▸ **Activity**
In this exercise, the data must be written out exactly.

[Source texts of formatted documents]
⁂
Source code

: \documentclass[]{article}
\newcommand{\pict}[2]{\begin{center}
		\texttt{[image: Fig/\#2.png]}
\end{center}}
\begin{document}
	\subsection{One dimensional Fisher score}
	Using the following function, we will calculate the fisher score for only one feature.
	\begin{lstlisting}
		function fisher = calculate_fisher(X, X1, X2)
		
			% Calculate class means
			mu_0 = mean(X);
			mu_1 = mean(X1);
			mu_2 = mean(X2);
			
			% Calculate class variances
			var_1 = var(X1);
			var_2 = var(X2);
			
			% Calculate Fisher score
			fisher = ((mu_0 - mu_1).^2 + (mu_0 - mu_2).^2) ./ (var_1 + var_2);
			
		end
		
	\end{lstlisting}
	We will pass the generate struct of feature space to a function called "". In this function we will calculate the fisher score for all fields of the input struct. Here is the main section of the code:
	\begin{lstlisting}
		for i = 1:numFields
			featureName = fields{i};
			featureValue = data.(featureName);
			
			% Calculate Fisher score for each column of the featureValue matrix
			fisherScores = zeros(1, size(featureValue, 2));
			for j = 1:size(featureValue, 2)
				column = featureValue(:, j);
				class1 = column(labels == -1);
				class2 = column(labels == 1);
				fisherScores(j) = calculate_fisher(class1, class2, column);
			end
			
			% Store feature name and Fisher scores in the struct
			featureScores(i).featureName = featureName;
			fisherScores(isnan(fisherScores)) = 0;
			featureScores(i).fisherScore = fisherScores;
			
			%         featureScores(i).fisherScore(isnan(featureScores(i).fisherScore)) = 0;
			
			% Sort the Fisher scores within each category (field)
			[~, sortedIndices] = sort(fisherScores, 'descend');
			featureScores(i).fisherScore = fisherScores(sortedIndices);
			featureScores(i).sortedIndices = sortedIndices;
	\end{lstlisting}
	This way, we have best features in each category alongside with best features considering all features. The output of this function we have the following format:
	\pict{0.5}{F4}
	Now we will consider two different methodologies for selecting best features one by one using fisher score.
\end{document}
⁂
▸ **Result below**
Source code

: \documentclass[]{article}
\newcommand{\pict}[2]{\begin{center}
		\texttt{[image: Fig/\#2.png]}
\end{center}}
\begin{document}
	\subsection{One dimensional Fisher score}
	Using the following function, we will calculate the fisher score for only one feature.
	\begin{lstlisting}
		function fisher = calculate_fisher(X, X1, X2)
		
			% Calculate class means
			mu_0 = mean(X);
			mu_1 = mean(X1);
			mu_2 = mean(X2);
			
			% Calculate class variances
			var_1 = var(X1);
			var_2 = var(X2);
			
			% Calculate Fisher score
			fisher = ((mu_0 - mu_1).^2 + (mu_0 - mu_2).^2) ./ (var_1 + var_2);
			
		end
		
	\end{lstlisting}
	We will pass the generate struct of feature space to a function called "". In this function we will calculate the fisher score for all fields of the input struct. Here is the main section of the code:
	\begin{lstlisting}
		for i = 1:numFields
			featureName = fields{i};
			featureValue = data.(featureName);
			
			% Calculate Fisher score for each column of the featureValue matrix
			fisherScores = zeros(1, size(featureValue, 2));
			for j = 1:size(featureValue, 2)
				column = featureValue(:, j);
				class1 = column(labels == -1);
				class2 = column(labels == 1);
				fisherScores(j) = calculate_fisher(class1, class2, column);
			end
			
			% Store feature name and Fisher scores in the struct
			featureScores(i).featureName = featureName;
			fisherScores(isnan(fisherScores)) = 0;
			featureScores(i).fisherScore = fisherScores;
			
			%         featureScores(i).fisherScore(isnan(featureScores(i).fisherScore)) = 0;
			
			% Sort the Fisher scores within each category (field)
			[~, sortedIndices] = sort(fisherScores, 'descend');
			featureScores(i).fisherScore = fisherScores(sortedIndices);
			featureScores(i).sortedIndices = sortedIndices;
	\end{lstlisting}
	This way, we have best features in each category alongside with best features considering all features. The output of this function we have the following format:
	\pict{0.5}{F4}
	Now we will consider two different methodologies for selecting best features one by one using fisher score.
\end{document}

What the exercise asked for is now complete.